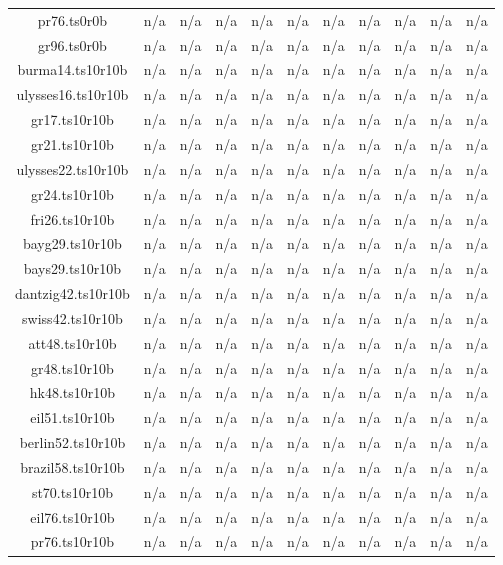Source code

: \begin{table}[htbp]
\begin{tabular}{|ccccccccccc|}
pr76.ts0r0b & n/a & n/a & n/a & n/a & n/a & n/a & n/a & n/a & n/a & n/a \\
gr96.ts0r0b & n/a & n/a & n/a & n/a & n/a & n/a & n/a & n/a & n/a & n/a \\
burma14.ts10r10b & n/a & n/a & n/a & n/a & n/a & n/a & n/a & n/a & n/a & n/a \\
ulysses16.ts10r10b & n/a & n/a & n/a & n/a & n/a & n/a & n/a & n/a & n/a & n/a \\
gr17.ts10r10b & n/a & n/a & n/a & n/a & n/a & n/a & n/a & n/a & n/a & n/a \\
gr21.ts10r10b & n/a & n/a & n/a & n/a & n/a & n/a & n/a & n/a & n/a & n/a \\
ulysses22.ts10r10b & n/a & n/a & n/a & n/a & n/a & n/a & n/a & n/a & n/a & n/a \\
gr24.ts10r10b & n/a & n/a & n/a & n/a & n/a & n/a & n/a & n/a & n/a & n/a \\
fri26.ts10r10b & n/a & n/a & n/a & n/a & n/a & n/a & n/a & n/a & n/a & n/a \\
bayg29.ts10r10b & n/a & n/a & n/a & n/a & n/a & n/a & n/a & n/a & n/a & n/a \\
bays29.ts10r10b & n/a & n/a & n/a & n/a & n/a & n/a & n/a & n/a & n/a & n/a \\
dantzig42.ts10r10b & n/a & n/a & n/a & n/a & n/a & n/a & n/a & n/a & n/a & n/a \\
swiss42.ts10r10b & n/a & n/a & n/a & n/a & n/a & n/a & n/a & n/a & n/a & n/a \\
att48.ts10r10b & n/a & n/a & n/a & n/a & n/a & n/a & n/a & n/a & n/a & n/a \\
gr48.ts10r10b & n/a & n/a & n/a & n/a & n/a & n/a & n/a & n/a & n/a & n/a \\
hk48.ts10r10b & n/a & n/a & n/a & n/a & n/a & n/a & n/a & n/a & n/a & n/a \\
eil51.ts10r10b & n/a & n/a & n/a & n/a & n/a & n/a & n/a & n/a & n/a & n/a \\
berlin52.ts10r10b & n/a & n/a & n/a & n/a & n/a & n/a & n/a & n/a & n/a & n/a \\
brazil58.ts10r10b & n/a & n/a & n/a & n/a & n/a & n/a & n/a & n/a & n/a & n/a \\
st70.ts10r10b & n/a & n/a & n/a & n/a & n/a & n/a & n/a & n/a & n/a & n/a \\
eil76.ts10r10b & n/a & n/a & n/a & n/a & n/a & n/a & n/a & n/a & n/a & n/a \\
pr76.ts10r10b & n/a & n/a & n/a & n/a & n/a & n/a & n/a & n/a & n/a & n/a \\

\end{tabular}
\end{table}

### Task details
Everything from the line containing "brazil58.ts10r10b & n/a" down to the last line of the entries is to be returned exactly, both ends included, and nothing beyond it.

### Written response
brazil58.ts10r10b & n/a & n/a & n/a & n/a & n/a & n/a & n/a & n/a & n/a & n/a \\
st70.ts10r10b & n/a & n/a & n/a & n/a & n/a & n/a & n/a & n/a & n/a & n/a \\
eil76.ts10r10b & n/a & n/a & n/a & n/a & n/a & n/a & n/a & n/a & n/a & n/a \\
pr76.ts10r10b & n/a & n/a & n/a & n/a & n/a & n/a & n/a & n/a & n/a & n/a \\

\end{tabular}
\end{table}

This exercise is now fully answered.